Bakanlığın siyasi bir projesi olan Lu devica tedavisini duyan Alex bu proje için gönüllü olmaktadır. Alex’i cezbeden ise bu tedavi sonucunda özgür bırakılacak olmasıdır. Bu tedavi yöntemi klasik koşullanma yoluyla uygulanmaktadır. Başta koşulsuz bir uyarıcı olan filmler, filmlerden önce verilen mide bulandırıcı ilaçlarla koşullu uyarıcıya dönüyor. Filmde izletilen aşırı saldırganca davranışlar ve cinsellik göz kapaklarını bile kontrol edemeyen Alex için mide bulantısı oluşturan şeyler oluyor. Bir insanı bu şekilde otomatikleştiren sistem sonunda Alex’in intiharına yol açıyor.
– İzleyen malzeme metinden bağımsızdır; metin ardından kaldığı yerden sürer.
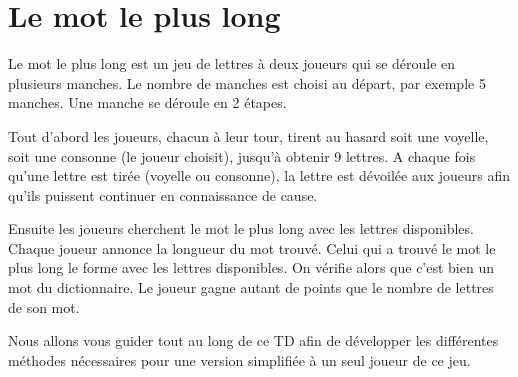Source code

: \documentclass[a4paper,11pt]{style-esi/td}
\begin{document}


\section{Le mot le plus long}

	Le mot le plus long est un jeu de lettres à deux joueurs qui se déroule en
	plusieurs manches. Le nombre de manches est choisi au départ, par exemple 5 manches.
	Une manche se déroule en 2 étapes. 

	
	Tout d'abord les joueurs, chacun à leur tour, 
	tirent au hasard soit une voyelle, soit une consonne (le joueur choisit), 
	jusqu'à obtenir 9 lettres. A chaque fois qu'une lettre est tirée 
	(voyelle ou consonne), la lettre est dévoilée aux joueurs afin qu'ils puissent
	continuer en connaissance de cause.

	Ensuite les joueurs cherchent le mot le plus long avec les lettres disponibles.
	Chaque joueur annonce la longueur du mot trouvé. Celui qui a trouvé le mot le 
	plus long le forme avec les lettres disponibles. On vérifie alors que c'est 
	bien un mot du dictionnaire. Le joueur gagne autant de points que le nombre
	de lettres de son mot. 
			
	Nous allons vous guider tout au long de ce TD 
	afin de développer les différentes méthodes nécessaires 
	pour une version simplifiée à un seul joueur de ce jeu.
\end{document}
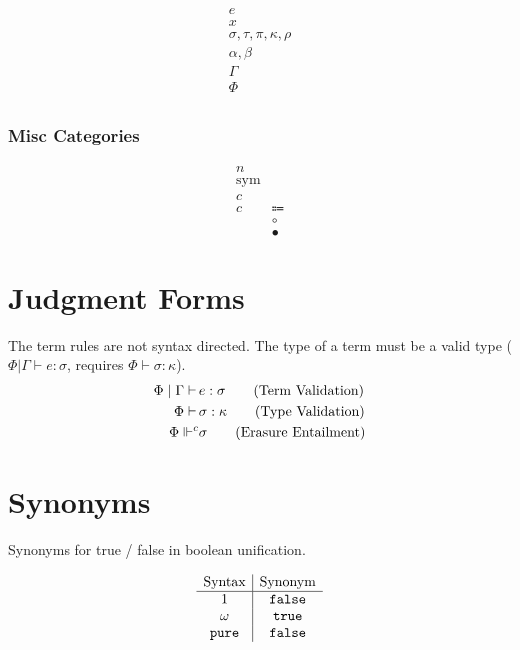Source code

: \documentclass {article}
\begin{document}
\begin{align*}
e \tag{Terms} \\
x \tag{Variables} \\
\sigma, \tau, \pi, \kappa, \rho \tag{Types} \\
\alpha, \beta \tag{Type Variables} \\
\Gamma \tag{Type Environment} \\
\Phi \tag{Misc Environment} \\
\end{align*}

\subsubsection{Misc Categories}
\begin{align*}
n \tag{Numbers} \\
\text{sym} \tag{Symbol} \\
c \tag{Erasure} \\
c & \Coloneqq \\
& \circ \tag{Transparent} \\
& \bullet \tag{Concrete}
\end{align*}

\section{Judgment Forms}
The term rules are not syntax directed.
The type of a term must be a valid type ($ \Phi | \Gamma \vdash e : \sigma $, requires $ \Phi \vdash \sigma : \kappa $).
\begin{align*}
\Phi \mid \Gamma \vdash \, & e : \sigma \tag{\text{Term Validation}} \\
\Phi \vdash \, & \sigma : \kappa \tag{\text{Type Validation}} \\
\Phi \Vdash^c & \sigma \tag{Erasure Entailment}
\end{align*}

\section{Synonyms}

Synonyms for true / false in boolean unification.

\begin{gather*}
\begin{array}{c | c}
\text{Syntax} & \text{Synonym} \\
\hline
1 & \texttt{false} \\
\omega & \texttt{true} \\
\texttt{pure} & \texttt{false} \\
\end{array}
\end{gather*} 
\end{document}
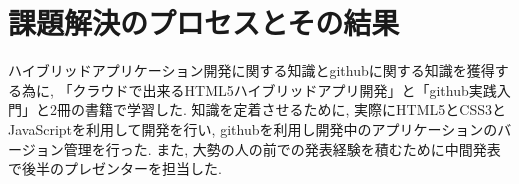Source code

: \section{課題解決のプロセスとその結果}
ハイブリッドアプリケーション開発に関する知識とgithubに関する知識を獲得する為に,
「クラウドで出来るHTML5ハイブリッドアプリ開発」\cite{monaca}と「github実践入門」\cite{github}と2冊の書籍で学習した.
知識を定着させるために, 実際にHTML5とCSS3とJavaScriptを利用して開発を行い,
githubを利用し開発中のアプリケーションのバージョン管理を行った.
また, 大勢の人の前での発表経験を積むために中間発表で後半のプレゼンターを担当した.
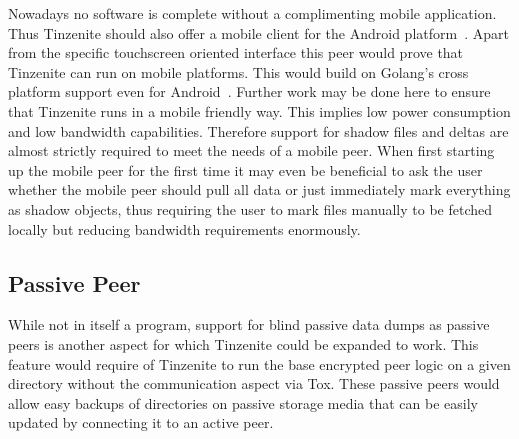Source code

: Nowadays no software is complete without a complimenting mobile application.
Thus Tinzenite should also offer a mobile client for the Android platform~\cite{web:site:android}.
Apart from the specific touchscreen oriented interface this peer would prove that Tinzenite can run on mobile platforms.
This would build on Golang's cross platform support even for Android~\cite{web:site:golang:mobile}.
Further work may be done here to ensure that Tinzenite runs in a mobile friendly way.
This implies low power consumption and low bandwidth capabilities.
Therefore support for shadow files and deltas are almost strictly required to meet the needs of a mobile peer.
When first starting up the mobile peer for the first time it may even be beneficial to ask the user whether the mobile peer should pull all data or just immediately mark everything as shadow objects, thus requiring the user to mark files manually to be fetched locally but reducing bandwidth requirements enormously.

\subsection{Passive Peer}

While not in itself a program, support for blind passive data dumps as passive peers is another aspect for which Tinzenite could be expanded to work.
This feature would require of Tinzenite to run the base encrypted peer logic on a given directory without the communication aspect via Tox.
These passive peers would allow easy backups of directories on passive storage media that can be easily updated by connecting it to an active peer.

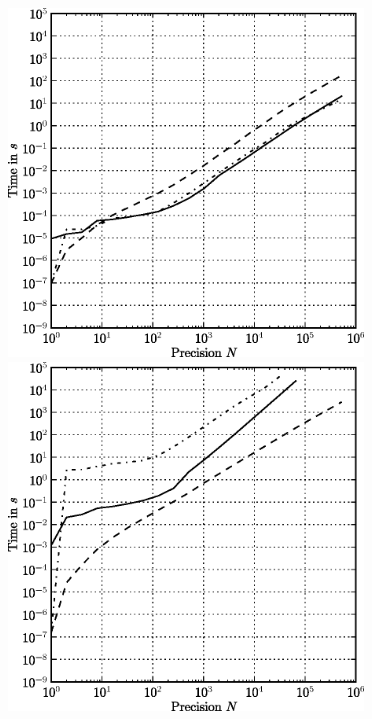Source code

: \begin{figure}[ht]
\begin{minipage}[b]{0.5\linewidth}
\centering
\includegraphics[width=0.84\textwidth]{bin/qq-norm_d5}
\end{minipage}
\begin{minipage}[b]{0.5\linewidth}
\centering
\includegraphics[width=0.84\textwidth]{bin/qq-norm_d97}
\end{minipage}\\


\end{figure}
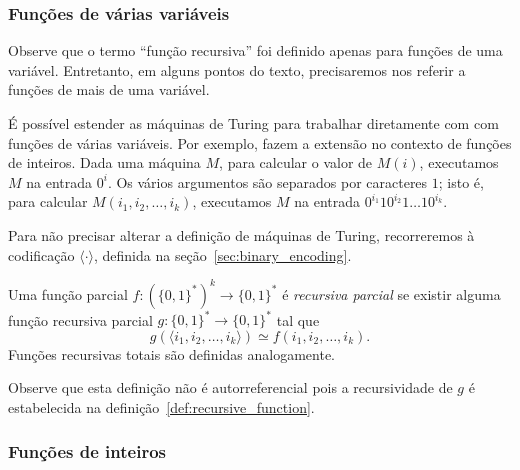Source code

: 
\subsubsection{Funções de várias variáveis}

Observe que o termo ``função recursiva''
foi definido apenas para funções de uma variável.
Entretanto,
em alguns pontos do texto,
precisaremos nos referir a funções de mais de uma variável.

É possível estender as máquinas de Turing
para trabalhar diretamente com com funções de várias variáveis.
Por exemplo, 
fazem a extensão no contexto de funções de inteiros.
Dada uma máquina $M$,
para calcular o valor de $M(i)$,
executamos $M$ na entrada $0^i$.
Os vários argumentos são separados por caracteres $1$;
isto é, para calcular $M(i_1, i_2, \dots, i_k)$,
executamos $M$ na entrada $0^{i_1} 1 0^{i_2} 1 \dots 1 0^{i_k}$.

Para não precisar alterar a definição de máquinas de Turing,
recorreremos à codificação $\langle \cdot \rangle$,
definida na seção~\ref{sec:binary_encoding}.

\begin{definition}
    \label{def:multi_valued_recursive_function}
    Uma função parcial $f: (\{0, 1\}^*)^k \to \{0, 1\}^*$ é \emph{recursiva parcial}
    se existir alguma função recursiva parcial $g: \{0, 1\}^* \to \{0, 1\}^*$
    tal que
    \begin{equation*}
        g(\langle i_1, i_2, \dots, i_k \rangle) \simeq f(i_1, i_2, \dots, i_k).
    \end{equation*}
    Funções recursivas totais são definidas analogamente.
\end{definition}

Observe que esta definição não é autorreferencial
pois a recursividade de $g$ é estabelecida na definição~\ref{def:recursive_function}.

\subsubsection{Funções de inteiros}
Bakanlık bunun üzerine çokça eleştiriliyor ve intihar sonucu ölmeyen Alex’le bir anlaşma yapıyor yani sadece siyasi bir amaç uğruna intihara sürüklenen kişi bu defa yine aynı amaç uğruna topluma salınıyor. Filmin sonunda idini baskılayamayacak olsa bile toplum içinde ikiyüzlü bir şekilde yaşamayı sürdürecektir.